Task item: Give again, word for word, each line below starting at the one that contains "Advanced Web Mapping" and ending at the one that contains "web maps. Lec/lab.".

□ □ □ □

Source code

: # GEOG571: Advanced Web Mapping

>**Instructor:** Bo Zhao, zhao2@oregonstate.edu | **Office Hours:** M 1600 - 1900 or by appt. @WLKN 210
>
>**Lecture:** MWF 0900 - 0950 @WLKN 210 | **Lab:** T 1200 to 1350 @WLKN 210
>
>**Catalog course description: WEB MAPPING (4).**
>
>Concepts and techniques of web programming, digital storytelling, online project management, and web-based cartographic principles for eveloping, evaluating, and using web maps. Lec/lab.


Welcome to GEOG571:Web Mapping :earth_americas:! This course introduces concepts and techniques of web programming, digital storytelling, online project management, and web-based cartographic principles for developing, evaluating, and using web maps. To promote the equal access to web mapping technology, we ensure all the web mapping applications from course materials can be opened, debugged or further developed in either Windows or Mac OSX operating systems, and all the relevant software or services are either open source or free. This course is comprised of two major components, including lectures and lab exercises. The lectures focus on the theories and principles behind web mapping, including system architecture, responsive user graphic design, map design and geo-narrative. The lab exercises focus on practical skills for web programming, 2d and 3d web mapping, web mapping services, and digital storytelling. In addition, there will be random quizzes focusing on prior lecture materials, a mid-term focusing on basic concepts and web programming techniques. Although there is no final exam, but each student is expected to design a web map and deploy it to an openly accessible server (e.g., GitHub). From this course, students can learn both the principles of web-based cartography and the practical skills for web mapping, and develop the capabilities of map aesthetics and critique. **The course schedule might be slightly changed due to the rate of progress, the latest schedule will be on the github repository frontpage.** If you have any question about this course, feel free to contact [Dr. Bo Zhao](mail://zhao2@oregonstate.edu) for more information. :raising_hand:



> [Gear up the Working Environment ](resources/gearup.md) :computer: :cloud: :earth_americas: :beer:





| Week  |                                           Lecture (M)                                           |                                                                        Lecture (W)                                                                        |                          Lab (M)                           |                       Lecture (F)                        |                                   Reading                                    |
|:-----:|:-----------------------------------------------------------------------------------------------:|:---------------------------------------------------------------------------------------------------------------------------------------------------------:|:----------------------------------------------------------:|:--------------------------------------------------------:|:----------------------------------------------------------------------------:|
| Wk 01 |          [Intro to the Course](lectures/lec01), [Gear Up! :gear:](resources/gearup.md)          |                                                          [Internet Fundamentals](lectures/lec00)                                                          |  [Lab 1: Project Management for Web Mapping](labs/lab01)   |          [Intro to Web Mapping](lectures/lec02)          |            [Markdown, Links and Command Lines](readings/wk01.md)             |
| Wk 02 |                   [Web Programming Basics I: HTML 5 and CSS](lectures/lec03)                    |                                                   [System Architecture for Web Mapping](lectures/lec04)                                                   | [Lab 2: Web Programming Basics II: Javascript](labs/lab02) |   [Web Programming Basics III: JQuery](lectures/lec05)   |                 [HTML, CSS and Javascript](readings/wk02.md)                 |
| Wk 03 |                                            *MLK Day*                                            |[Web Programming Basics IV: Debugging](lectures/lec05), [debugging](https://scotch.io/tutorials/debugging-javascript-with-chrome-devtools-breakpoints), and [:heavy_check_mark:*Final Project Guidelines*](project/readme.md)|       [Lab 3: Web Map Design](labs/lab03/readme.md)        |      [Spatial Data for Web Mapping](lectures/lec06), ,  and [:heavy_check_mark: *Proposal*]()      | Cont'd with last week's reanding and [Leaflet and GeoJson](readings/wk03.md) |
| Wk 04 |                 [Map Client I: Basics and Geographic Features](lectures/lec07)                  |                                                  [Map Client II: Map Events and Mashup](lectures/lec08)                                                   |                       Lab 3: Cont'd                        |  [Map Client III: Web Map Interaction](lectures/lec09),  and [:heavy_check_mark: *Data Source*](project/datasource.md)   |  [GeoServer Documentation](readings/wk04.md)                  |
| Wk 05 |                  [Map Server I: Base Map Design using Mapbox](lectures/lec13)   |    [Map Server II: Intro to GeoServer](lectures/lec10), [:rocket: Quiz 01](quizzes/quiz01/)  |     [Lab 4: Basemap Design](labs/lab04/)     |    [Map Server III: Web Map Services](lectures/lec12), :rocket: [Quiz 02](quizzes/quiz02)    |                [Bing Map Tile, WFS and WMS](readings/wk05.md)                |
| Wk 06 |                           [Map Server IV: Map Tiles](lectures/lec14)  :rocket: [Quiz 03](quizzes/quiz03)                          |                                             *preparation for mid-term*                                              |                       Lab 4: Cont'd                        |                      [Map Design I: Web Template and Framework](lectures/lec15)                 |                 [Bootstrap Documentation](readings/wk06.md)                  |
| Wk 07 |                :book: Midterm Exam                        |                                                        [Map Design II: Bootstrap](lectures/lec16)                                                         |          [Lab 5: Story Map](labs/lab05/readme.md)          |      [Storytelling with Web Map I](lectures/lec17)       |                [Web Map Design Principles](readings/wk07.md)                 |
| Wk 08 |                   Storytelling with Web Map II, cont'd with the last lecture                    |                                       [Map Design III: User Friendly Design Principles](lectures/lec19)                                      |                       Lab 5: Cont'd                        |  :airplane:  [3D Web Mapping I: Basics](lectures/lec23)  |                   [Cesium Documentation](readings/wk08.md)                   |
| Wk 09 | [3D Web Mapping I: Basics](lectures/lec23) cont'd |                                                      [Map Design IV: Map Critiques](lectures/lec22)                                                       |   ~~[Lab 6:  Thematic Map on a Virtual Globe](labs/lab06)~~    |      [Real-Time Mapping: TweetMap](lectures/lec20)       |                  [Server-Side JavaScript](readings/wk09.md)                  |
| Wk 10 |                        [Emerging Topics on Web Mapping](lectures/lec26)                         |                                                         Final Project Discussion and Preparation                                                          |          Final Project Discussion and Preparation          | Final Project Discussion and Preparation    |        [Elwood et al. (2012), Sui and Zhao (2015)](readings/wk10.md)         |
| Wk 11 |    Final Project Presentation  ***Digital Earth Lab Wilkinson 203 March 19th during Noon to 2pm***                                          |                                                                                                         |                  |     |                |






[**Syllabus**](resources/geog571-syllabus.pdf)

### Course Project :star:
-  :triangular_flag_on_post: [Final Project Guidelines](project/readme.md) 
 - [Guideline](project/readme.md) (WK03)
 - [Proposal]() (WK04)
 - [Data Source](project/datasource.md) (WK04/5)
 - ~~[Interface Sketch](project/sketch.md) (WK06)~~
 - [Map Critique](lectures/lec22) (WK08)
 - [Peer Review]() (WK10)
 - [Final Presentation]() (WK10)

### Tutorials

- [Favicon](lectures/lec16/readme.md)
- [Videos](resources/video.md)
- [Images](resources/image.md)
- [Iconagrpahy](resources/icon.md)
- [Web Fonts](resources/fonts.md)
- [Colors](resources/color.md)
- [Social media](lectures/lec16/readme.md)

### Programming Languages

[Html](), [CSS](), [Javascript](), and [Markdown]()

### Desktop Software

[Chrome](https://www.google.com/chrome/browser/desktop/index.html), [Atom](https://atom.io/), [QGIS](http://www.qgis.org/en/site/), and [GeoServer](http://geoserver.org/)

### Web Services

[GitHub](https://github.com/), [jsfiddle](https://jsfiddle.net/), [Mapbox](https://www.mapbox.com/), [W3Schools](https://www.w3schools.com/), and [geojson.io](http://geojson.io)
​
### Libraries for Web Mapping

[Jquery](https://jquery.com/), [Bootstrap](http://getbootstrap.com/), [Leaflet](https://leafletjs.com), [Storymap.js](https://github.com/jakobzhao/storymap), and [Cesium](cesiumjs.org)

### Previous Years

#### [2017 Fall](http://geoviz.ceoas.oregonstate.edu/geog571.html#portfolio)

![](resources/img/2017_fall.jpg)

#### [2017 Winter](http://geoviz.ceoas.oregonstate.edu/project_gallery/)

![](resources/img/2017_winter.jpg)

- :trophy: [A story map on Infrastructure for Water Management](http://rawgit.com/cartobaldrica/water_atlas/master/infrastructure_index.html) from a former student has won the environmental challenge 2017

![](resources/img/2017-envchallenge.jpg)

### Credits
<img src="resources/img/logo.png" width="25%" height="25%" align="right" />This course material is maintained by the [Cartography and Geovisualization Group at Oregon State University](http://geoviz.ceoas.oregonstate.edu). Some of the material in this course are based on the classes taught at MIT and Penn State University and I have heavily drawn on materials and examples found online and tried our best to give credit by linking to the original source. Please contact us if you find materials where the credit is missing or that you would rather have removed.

□ □ □ □

Answer:
: # GEOG571: Advanced Web Mapping

>**Instructor:** Bo Zhao, zhao2@oregonstate.edu | **Office Hours:** M 1600 - 1900 or by appt. @WLKN 210
>
>**Lecture:** MWF 0900 - 0950 @WLKN 210 | **Lab:** T 1200 to 1350 @WLKN 210
>
>**Catalog course description: WEB MAPPING (4).**
>
>Concepts and techniques of web programming, digital storytelling, online project management, and web-based cartographic principles for eveloping, evaluating, and using web maps. Lec/lab.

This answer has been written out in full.